La commovente storia di una mucca

Notizia inserita il 24/09/2014

primo piano di una mucca

Una storia di amore materno contro la violenza degli allevamenti.

Fonte notizia: www.agireora.org/info/news_dett.php?id=1465

Nel libro "The Ultimate Betrayal" (Il tradimento supremo), scritto da attivisti vegan americani, che racconta l'imbroglio degli allevamenti "compassionevoli" verso gli animali, si trova una storia molto commovente, usata dagli autori per esemplificare l'intensità dei sentimenti che gli animali "da fattoria" sono in grado di provare e la loro capacità di capire e agire per difendere coloro che amano.

La storia raccontata è quella di una mucca "da latte" di un piccolo allevamento, uno dei pochissimi in cui gli animali stanno liberi in campagna per gran parte del loro tempo. Ma, come vedremo, non diverso dagli altri per quanto riguarda il mandare a morte gli animali allevati.

Una veterinaria, la dott.ssa Holly Cheever, che a quel tempo lavorava come veterinaria per gli allevamenti, venne un giorno chiamata da un allevatore perché visitasse una mucca, per capire come mai l'animale, che aveva da pochi giorni partorito, tornasse invece ogni giorno alla stalla con le mammelle semi-vuote.

La mucca aveva già partorito altre tre volte, nei tre anni precendenti, e aveva sempre prodotto latte normalmente, come accade per tutti i mammiferi quando hanno un piccolo.

Visitando l'animale, la dottoressa Cheever non trovò alcun problema: era tutto a posto, nessuna malattia o altri problemi medici. La mancanza di latte continuò anche nei giorni successivi, e la dottoressa fu chiamata di nuovo, ma, ancora, non trovò alcun problema. Infine, dopo ancora qualche giorno, l'allevatore la richiamò dicendole che aveva risolto il mistero: aveva seguito la mucca fino ai margini del pascolo, dove iniziava un bosco fitto d'alberi. Lì, in mezzo a un fitto groviglio di alberi e cespugli, aspettava tranquillo un vitello, in attesa del suo latte mattutino.

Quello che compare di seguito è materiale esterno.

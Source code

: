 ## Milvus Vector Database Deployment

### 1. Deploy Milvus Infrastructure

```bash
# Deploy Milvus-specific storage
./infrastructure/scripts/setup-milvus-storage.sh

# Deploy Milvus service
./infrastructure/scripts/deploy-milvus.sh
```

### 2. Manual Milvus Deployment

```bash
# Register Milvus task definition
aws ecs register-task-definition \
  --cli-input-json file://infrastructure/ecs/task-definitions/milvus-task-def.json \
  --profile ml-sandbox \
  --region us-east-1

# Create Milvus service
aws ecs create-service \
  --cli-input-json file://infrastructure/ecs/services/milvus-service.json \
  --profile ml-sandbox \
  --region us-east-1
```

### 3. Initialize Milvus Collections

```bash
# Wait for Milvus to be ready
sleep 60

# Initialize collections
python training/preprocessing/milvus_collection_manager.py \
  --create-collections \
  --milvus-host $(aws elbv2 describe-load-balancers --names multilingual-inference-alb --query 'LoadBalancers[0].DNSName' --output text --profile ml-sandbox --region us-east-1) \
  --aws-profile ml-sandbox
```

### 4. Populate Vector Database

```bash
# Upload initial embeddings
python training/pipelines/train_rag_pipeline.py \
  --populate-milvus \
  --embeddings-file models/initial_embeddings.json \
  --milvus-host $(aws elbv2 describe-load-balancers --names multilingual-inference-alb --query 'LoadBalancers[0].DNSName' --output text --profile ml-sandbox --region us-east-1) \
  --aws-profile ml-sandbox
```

Cos'era successo? La mucca aveva partorito due gemelli, ma dopo il parto era tornata alla stalla con un solo vitello, sapendo bene che le sarebbe stato portato via, e aveva nascosto l'altro nel folto del bosco, dove poteva tornare ogni giorno a nutrirlo e curarlo.

La mucca sapeva che suo figlio le sarebbe stato portato via, perché così era successo nei parti precedenti, e sappiamo bene che è un dolore che nessuna mucca dimentica. Così aveva cercato di nasconderne almeno uno e andava ogni giorno a nutrirlo, senza riportarlo alla stalla.

Non sappiamo perché ne avesse riportato uno: forse aveva tentato di nascondere il figlio del parto precedente, ma era stato trovato subito perché era chiaro che la mucca aveva partorito e il vitello doveva essere da qualche parte. Stavolta, tornando con un vitello, sapeva di poter "soddisfare" l'allevatore. Oppure aveva tentato di nasconderli entrambi, ma uno dei due l'aveva seguita lo stesso. Non possiamo saperlo.

Quel che sappiamo è che la mucca ha continuato a tenere nascosto il piccolo, perché sapeva che se lo avesse riportato indietro le sarebbe stato portato via, come tutti gli altri.

Questa storia commovente non ha un lieto fine: il vitellino nascosto non fu risparmiato, nonostante le richieste della dottoressa Cheever, ma finì, come tutti i suoi simili, in un penoso allevamento per "vitelli a carne bianca" e poi al macello dopo 6 mesi.

E la madre stessa, come tutte le "mucche da latte", aveva ancora ben poco da vivare: forse ancora 1-2 anni, con un parto all'anno e ogni volta il dolore del cucciolo portato via. E poi il macello, anche per lei.

Questa è la "vita" delle mucche da latte: un parto l'anno, perché ovviamente solo partorendo le loro mammelle producono latte, come accade per i mammiferi di ogni specie, e solo per un certo tempo dopo il parto, non oltre un anno. I vitelli sono allontanati subito, tenuti in piccoli capannoni per 6 mesi e poi macellati. Le madri sono macellate dopo 2-3 anni negli allevamenti intensivi più spinti, mentre sono lasciate vivere qualche anno in più nei pochi allevamenti meno intensivi. Ma la loro fine è sempre e comunque una morte atroce al mattatoio.

C'è un solo modo per non essere complici, o meglio, mandanti, di tutto questo dolore: evitare i latticini (così come la carne e le uova, naturalmente).